• Work to be completed: Nothing but the exact text of the entries should appear in your answer; pictures stay out.

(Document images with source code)
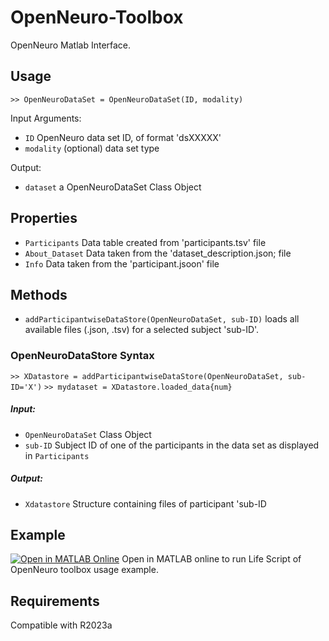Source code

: # OpenNeuro-Toolbox

OpenNeuro Matlab Interface.

## Usage

`>> OpenNeuroDataSet = OpenNeuroDataSet(ID, modality)`

Input Arguments:

- `ID` OpenNeuro data set ID, of format 'dsXXXXX'
- `modality` (optional) data set type

Output:
- `dataset` a OpenNeuroDataSet Class Object

## Properties
- `Participants` Data table created from 'participants.tsv' file
- `About_Dataset` Data taken from the 'dataset_description.json; file
- `Info` Data taken from the 'participant.jsoon' file


## Methods
- `addParticipantwiseDataStore(OpenNeuroDataSet, sub-ID)` loads all available files (.json, .tsv) for a selected subject 'sub-ID'.

### OpenNeuroDataStore Syntax

`>> XDatastore = addParticipantwiseDataStore(OpenNeuroDataSet, sub-ID='X')`
`>> mydataset = XDatastore.loaded_data{num}`

##### Input:
- `OpenNeuroDataSet` Class Object
- `sub-ID` Subject ID of one of the participants in the data set as displayed in `Participants`

##### Output:

- `Xdatastore` Structure containing files of participant 'sub-ID

  
 ## Example

[![Open in MATLAB Online](https://www.mathworks.com/images/responsive/global/open-in-matlab-online.svg)](https://matlab.mathworks.com/open/github/v1?repo=likeajumprope/OpenNEURO-toolbox&file=OpenNeuroDemo.mlx) Open in MATLAB online to run Life Script of OpenNeuro toolbox usage example.

## Requirements
Compatible with R2023a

• Task solution:
Source code

: # OpenNeuro-Toolbox

OpenNeuro Matlab Interface.

## Usage

`>> OpenNeuroDataSet = OpenNeuroDataSet(ID, modality)`

Input Arguments:

- `ID` OpenNeuro data set ID, of format 'dsXXXXX'
- `modality` (optional) data set type

Output:
- `dataset` a OpenNeuroDataSet Class Object

## Properties
- `Participants` Data table created from 'participants.tsv' file
- `About_Dataset` Data taken from the 'dataset_description.json; file
- `Info` Data taken from the 'participant.jsoon' file


## Methods
- `addParticipantwiseDataStore(OpenNeuroDataSet, sub-ID)` loads all available files (.json, .tsv) for a selected subject 'sub-ID'.

### OpenNeuroDataStore Syntax

`>> XDatastore = addParticipantwiseDataStore(OpenNeuroDataSet, sub-ID='X')`
`>> mydataset = XDatastore.loaded_data{num}`

##### Input:
- `OpenNeuroDataSet` Class Object
- `sub-ID` Subject ID of one of the participants in the data set as displayed in `Participants`

##### Output:

- `Xdatastore` Structure containing files of participant 'sub-ID

  
 ## Example

[![Open in MATLAB Online](https://www.mathworks.com/images/responsive/global/open-in-matlab-online.svg)](https://matlab.mathworks.com/open/github/v1?repo=likeajumprope/OpenNEURO-toolbox&file=OpenNeuroDemo.mlx) Open in MATLAB online to run Life Script of OpenNeuro toolbox usage example.

## Requirements
Compatible with R2023a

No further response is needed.